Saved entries
-----

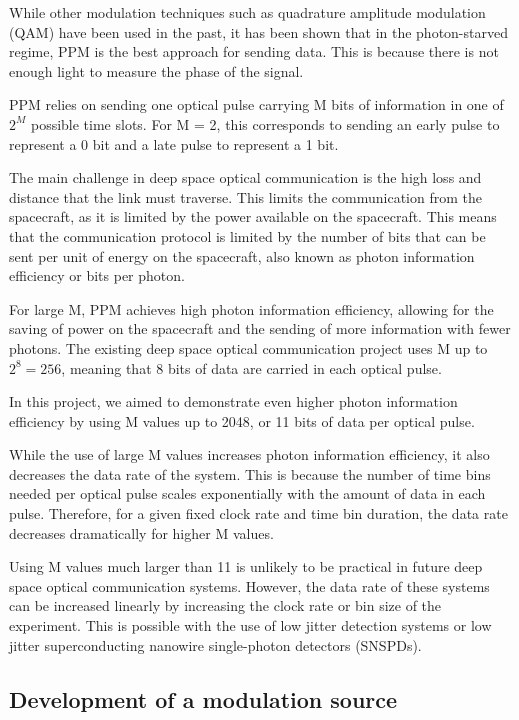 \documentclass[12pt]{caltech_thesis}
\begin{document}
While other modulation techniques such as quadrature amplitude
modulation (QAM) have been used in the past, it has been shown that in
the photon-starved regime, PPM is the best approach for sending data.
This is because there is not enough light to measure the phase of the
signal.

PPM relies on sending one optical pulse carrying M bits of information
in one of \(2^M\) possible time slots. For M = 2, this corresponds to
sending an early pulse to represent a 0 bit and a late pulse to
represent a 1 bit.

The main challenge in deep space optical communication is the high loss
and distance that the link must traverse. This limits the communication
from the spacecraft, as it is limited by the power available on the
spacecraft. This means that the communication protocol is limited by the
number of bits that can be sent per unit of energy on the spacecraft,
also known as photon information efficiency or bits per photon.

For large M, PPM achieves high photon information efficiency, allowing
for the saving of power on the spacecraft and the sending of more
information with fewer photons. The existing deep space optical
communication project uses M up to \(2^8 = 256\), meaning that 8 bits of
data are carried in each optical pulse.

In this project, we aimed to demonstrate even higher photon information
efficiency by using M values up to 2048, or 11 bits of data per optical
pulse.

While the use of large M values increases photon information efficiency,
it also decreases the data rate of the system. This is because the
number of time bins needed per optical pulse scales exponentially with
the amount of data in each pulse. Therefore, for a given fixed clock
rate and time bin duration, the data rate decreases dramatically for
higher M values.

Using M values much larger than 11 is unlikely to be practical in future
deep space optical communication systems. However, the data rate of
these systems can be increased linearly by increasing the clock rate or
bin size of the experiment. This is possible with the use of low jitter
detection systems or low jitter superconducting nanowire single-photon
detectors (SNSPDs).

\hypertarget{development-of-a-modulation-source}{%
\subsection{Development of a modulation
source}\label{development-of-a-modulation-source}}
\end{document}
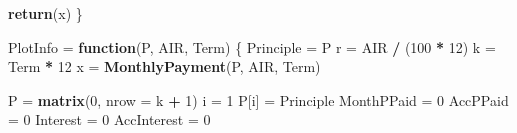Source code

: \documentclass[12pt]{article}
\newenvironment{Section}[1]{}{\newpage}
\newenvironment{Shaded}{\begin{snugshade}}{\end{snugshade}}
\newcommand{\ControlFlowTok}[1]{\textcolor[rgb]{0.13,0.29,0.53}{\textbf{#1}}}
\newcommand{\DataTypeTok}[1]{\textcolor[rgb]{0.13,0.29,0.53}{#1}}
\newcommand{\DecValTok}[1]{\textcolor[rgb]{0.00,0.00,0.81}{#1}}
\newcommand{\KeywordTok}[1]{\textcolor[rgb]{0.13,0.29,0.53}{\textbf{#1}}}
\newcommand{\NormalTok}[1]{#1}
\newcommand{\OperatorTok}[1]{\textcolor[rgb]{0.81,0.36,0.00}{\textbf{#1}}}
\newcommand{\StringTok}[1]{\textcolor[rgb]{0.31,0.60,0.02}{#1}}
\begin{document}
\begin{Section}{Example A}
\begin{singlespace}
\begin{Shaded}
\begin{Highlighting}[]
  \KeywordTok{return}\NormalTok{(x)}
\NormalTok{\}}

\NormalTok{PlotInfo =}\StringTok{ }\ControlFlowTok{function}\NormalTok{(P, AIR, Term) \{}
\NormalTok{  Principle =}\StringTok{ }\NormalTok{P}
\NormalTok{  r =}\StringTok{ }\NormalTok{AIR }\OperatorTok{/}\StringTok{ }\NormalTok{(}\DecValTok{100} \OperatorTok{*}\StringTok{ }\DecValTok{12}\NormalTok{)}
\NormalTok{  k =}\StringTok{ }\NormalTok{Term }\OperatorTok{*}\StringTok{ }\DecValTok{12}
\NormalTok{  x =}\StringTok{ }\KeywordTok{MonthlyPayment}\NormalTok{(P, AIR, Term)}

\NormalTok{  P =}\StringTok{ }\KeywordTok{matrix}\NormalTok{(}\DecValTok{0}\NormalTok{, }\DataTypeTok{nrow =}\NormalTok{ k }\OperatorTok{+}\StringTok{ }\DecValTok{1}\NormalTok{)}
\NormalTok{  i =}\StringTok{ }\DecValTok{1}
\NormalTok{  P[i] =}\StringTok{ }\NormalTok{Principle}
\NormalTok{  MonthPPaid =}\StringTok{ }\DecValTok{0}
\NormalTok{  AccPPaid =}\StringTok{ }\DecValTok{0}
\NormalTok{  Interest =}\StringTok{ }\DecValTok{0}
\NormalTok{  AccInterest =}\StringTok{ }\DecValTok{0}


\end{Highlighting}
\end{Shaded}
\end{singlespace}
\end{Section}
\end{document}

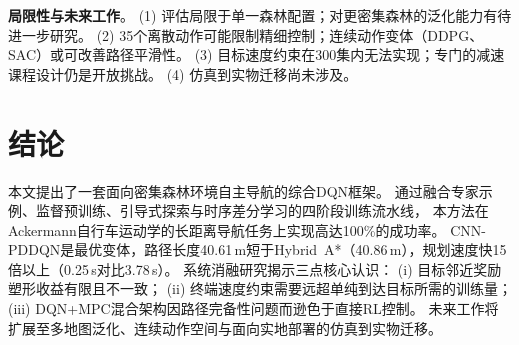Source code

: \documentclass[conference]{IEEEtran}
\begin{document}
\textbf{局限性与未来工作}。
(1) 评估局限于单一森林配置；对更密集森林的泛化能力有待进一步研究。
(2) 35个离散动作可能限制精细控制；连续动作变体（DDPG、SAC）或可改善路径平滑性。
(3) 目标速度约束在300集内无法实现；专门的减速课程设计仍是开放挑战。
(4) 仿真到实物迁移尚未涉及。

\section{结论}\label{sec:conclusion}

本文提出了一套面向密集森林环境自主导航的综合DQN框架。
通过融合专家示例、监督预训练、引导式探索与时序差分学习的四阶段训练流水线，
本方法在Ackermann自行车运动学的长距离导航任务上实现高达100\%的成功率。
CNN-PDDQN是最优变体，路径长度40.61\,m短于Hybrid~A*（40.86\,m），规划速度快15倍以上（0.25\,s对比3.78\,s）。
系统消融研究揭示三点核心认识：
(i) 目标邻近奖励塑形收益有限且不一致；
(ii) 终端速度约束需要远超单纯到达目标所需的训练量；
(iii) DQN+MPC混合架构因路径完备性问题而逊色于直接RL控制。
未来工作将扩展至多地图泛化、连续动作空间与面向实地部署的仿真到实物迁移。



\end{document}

-----

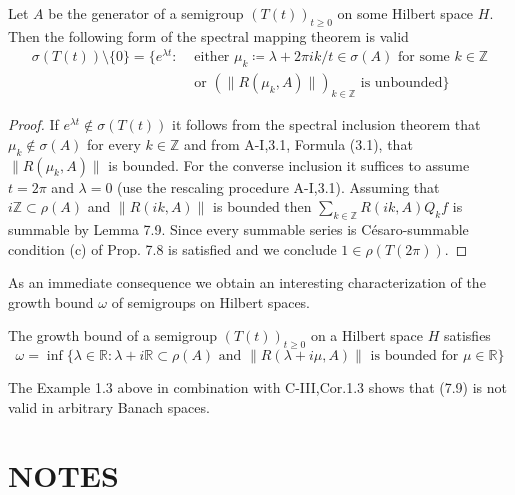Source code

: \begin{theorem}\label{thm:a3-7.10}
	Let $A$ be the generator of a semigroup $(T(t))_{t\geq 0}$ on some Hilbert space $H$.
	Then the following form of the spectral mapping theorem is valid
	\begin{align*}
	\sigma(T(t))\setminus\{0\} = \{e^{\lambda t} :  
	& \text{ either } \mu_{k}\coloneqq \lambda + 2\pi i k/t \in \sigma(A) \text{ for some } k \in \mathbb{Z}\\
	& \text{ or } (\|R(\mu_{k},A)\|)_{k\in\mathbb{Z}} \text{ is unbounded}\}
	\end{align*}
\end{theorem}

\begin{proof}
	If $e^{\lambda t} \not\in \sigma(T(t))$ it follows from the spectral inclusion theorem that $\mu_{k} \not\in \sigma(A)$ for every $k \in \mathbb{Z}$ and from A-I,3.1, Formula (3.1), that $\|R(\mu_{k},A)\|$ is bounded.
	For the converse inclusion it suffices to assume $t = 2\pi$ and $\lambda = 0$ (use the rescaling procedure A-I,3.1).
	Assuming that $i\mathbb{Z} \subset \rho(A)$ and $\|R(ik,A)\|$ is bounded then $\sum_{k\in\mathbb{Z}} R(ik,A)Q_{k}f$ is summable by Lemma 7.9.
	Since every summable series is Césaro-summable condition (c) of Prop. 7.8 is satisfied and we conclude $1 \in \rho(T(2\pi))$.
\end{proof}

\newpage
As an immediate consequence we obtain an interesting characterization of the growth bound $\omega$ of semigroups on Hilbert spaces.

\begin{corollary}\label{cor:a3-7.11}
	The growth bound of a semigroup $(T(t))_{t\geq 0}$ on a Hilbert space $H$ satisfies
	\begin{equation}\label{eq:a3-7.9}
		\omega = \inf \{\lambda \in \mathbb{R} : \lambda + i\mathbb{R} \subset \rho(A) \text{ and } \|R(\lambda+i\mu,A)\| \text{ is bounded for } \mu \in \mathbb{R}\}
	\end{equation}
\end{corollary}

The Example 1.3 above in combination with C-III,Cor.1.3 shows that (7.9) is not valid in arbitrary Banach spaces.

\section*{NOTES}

-----

From the records above, quote only the lines running from the line with "it also decreases" to the line with "higher M values.", both lines included.

it also decreases the data rate of the system. This is because the
number of time bins needed per optical pulse scales exponentially with
the amount of data in each pulse. Therefore, for a given fixed clock
rate and time bin duration, the data rate decreases dramatically for
higher M values.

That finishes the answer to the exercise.